Last time, I wrote about Julian Huxley’s 1912 book, The Individual in the Animal Kingdom, and his use of the volvocine algae as an example. I liked most of what he had to say, though I took issue with his assertion that
…all the other members of the family except Volvox…are colonies and nothing more—their members have united together because of certain benefits resulting from mere aggregation, but are not in any way interdependent, so that the wholes are scarcely more than the sum of their parts.
This is, of course, a matter of how we define a multicellular organism, but I think any definition that excludes, for example, Eudorina, is not a very useful one.
This time, I’ll look at the rest of what Huxley had to say about the volvocine algae, most of which is about Volvox:
Though, as we have said, Volvox is obviously related to Gonium and the others, it is separated from them by somewhat of a gap.
In the first place, it contains, instead of sixteen or even sixty-four cells, a vast number, mounting up in some species to twenty thousand (see frontispiece).
As with the Gonium figure, Huxley doesn’t list A. Lang in the Literature Cited. The only relevant pre-1912 publication I can find is Arnold Lang’s 1888 book, Lehrbuch der vergleichenden Anatomie, which includes this figure:
Sexual, hermaphroditic colony, according to Cienkovsky and Bütschli, and somewhat schematized. S male gametes (spermatozoa), O female gametes (eggs).
The Lang figure shows a hermaphroditic sexual colony, but I can easily believe it’s the model for Huxley’s asexual Volvox globator.
All these cells are inter-connected by fine strands of protoplasm passing through their party-walls and they are arranged in a single layer on the outside of a sphere whose inner parts are filled with a very fluid jelly, so that the Volvox-colony has what we may call an internal medium of its own. Finally, and this is where Volvox has made the great advance, the cells are not all alike. Most are of the type already seen in Gonium and characteristic of the family; these row the colony through the water, steer it, and feed it. Amongst them, in the hinder half of the sphere, are larger cells, lacking flagella and eye-spot, and connected by very numerous strands with their neighbors,
‘Their oarsman-brothers, by whose toil, safe fed
And guarded safe, they lived a charmèd life
Within their latticed crystal, peaceably.’
What the…did he just drop a poem into the middle of a discussion of cellular differentiation? No credit is given, so I have to assume that this is a J. S. Huxley original.
And what do they do in return? Now is discovered the skeleton in the flagellated cells’ cupboard—they cannot reproduce the colony. They are sterile, and must leave reproduction to the big lazy-seeming cells who are only lazy, however, because they must store up food-materials to start the new colony fairly on its way. The grow and grow, bulge inwards, and finally come to float free in the centre space, where they still grow, meanwhile dividing up into a number of cells. In the end, they become perfect miniature colonies, burst out of their parent and swim happily away.
Volvox is thus a real individual; of the two kinds of cells each has given up something the better to fulfil its own special duty. There is division of labour, and, from the point of view of the species, each kind is meaningless without the other.
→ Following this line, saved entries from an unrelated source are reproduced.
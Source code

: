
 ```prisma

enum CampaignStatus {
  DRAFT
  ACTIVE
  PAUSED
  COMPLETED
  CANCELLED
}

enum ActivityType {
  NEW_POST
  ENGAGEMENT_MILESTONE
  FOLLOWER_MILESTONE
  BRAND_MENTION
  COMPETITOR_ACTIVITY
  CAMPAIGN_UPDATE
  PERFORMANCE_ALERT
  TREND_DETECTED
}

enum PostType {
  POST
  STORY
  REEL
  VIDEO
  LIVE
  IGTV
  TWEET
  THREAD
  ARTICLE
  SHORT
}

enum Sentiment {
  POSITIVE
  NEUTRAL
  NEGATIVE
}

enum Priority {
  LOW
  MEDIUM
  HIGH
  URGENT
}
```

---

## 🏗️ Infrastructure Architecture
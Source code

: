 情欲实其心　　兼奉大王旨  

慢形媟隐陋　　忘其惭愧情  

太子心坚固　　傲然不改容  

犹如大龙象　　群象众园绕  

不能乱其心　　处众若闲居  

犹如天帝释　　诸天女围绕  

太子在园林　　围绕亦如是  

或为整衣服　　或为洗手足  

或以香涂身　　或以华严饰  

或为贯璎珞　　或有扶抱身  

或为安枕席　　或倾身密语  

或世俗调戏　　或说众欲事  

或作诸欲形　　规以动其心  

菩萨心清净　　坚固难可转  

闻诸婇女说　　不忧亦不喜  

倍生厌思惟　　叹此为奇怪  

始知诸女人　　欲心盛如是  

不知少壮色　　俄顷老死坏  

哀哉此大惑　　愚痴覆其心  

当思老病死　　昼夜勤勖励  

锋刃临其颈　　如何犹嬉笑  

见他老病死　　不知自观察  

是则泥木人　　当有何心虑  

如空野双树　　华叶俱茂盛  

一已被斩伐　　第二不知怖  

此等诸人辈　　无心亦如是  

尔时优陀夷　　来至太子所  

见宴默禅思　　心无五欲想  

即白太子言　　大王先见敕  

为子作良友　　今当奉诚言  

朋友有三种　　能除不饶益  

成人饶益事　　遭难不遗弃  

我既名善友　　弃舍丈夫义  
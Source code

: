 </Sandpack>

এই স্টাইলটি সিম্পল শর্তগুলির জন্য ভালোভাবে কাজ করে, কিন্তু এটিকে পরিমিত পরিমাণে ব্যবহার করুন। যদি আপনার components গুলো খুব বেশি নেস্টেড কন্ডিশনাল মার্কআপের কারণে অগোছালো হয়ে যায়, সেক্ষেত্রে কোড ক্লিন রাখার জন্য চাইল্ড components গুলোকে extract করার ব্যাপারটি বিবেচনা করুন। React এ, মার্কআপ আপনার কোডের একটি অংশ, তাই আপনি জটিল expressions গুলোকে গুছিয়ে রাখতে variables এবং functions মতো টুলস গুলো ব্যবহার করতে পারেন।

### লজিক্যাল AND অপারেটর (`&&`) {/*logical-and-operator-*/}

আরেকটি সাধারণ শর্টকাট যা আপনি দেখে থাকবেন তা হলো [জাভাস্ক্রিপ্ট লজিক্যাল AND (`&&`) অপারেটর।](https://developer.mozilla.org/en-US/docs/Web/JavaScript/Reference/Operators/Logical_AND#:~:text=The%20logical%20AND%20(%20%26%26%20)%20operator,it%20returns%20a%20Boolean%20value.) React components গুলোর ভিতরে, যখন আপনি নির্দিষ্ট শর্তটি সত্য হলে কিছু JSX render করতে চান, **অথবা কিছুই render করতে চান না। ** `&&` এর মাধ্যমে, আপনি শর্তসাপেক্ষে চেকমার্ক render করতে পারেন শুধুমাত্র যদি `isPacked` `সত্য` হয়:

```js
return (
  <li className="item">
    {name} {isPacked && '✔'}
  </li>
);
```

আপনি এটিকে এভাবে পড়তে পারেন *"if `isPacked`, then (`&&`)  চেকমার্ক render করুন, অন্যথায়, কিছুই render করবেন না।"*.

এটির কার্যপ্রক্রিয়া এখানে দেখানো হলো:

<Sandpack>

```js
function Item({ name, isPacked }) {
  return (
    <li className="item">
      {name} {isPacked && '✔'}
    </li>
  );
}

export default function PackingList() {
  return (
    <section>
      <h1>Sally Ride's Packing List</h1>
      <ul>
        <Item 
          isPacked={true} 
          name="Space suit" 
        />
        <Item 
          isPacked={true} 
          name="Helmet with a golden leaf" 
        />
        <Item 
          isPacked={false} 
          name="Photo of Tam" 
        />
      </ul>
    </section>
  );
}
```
The division of labour in Volvox is that usually first seen in compound individuals—between the reproductive functions on the one side and all the rest on the other. In other words, one sort of cell is concerned entirely with the species, the other entirely with the separate individuals of which the species consists; to use the current phraseology, the one sort is germinal, the other somatic. The word somatic opens up another view: Volvox is the first organism which, in the ordinary sense of the word, has a mortal body. Its substance is not passed on unimpaired from individual to individual, but with each act of generation the major part must die, sacrificed for the greater efficiency of the race.
A Chlamydomonas cell has no dead ancestors. Each of its ancestors grew to maturity and divided into daughter cells, effectively becoming its daughters. The same could be said of Gonium: each cell divides to produce a daughter colony, and each colony results from an unbroken lineage of cells that survived to reproductive maturity. A colony might die due to misfortune, but successful reproduction leaves nothing behind: the colony doesn’t produce daughters and die, it becomes its daughters. Only with the advent of soma did death become inevitable. In fact, we might think of Volvox as analogous to a semelparous plant: its reproduction is the beginning of the end.
In Volvox, this body consists of but one sort of cell: in all the organisms usually known as Metazoa there are at least two sorts, if not more. Besides the division of labour between germ and soma, there is developed another in the soma itself, at the first between protective an nutritive cells, the one forming an outer covering round the other, which in its turn surrounds an internal cavity. But even if Volvox only possesses species-individuality, the individuality is none the less real; and the fact that in the family Volvocidae we can positively affirm that the step from an aggregate to a higher individual has actually taken place, is one of the most important in biology.
Huxley, J. S. 1912. The Individual in the Animal Kingdom. (Cambridge University Press).
Lang, A. 1888. Lehrbuch der vergleichenden Anatomie. (Verlag von Gustav Fischer).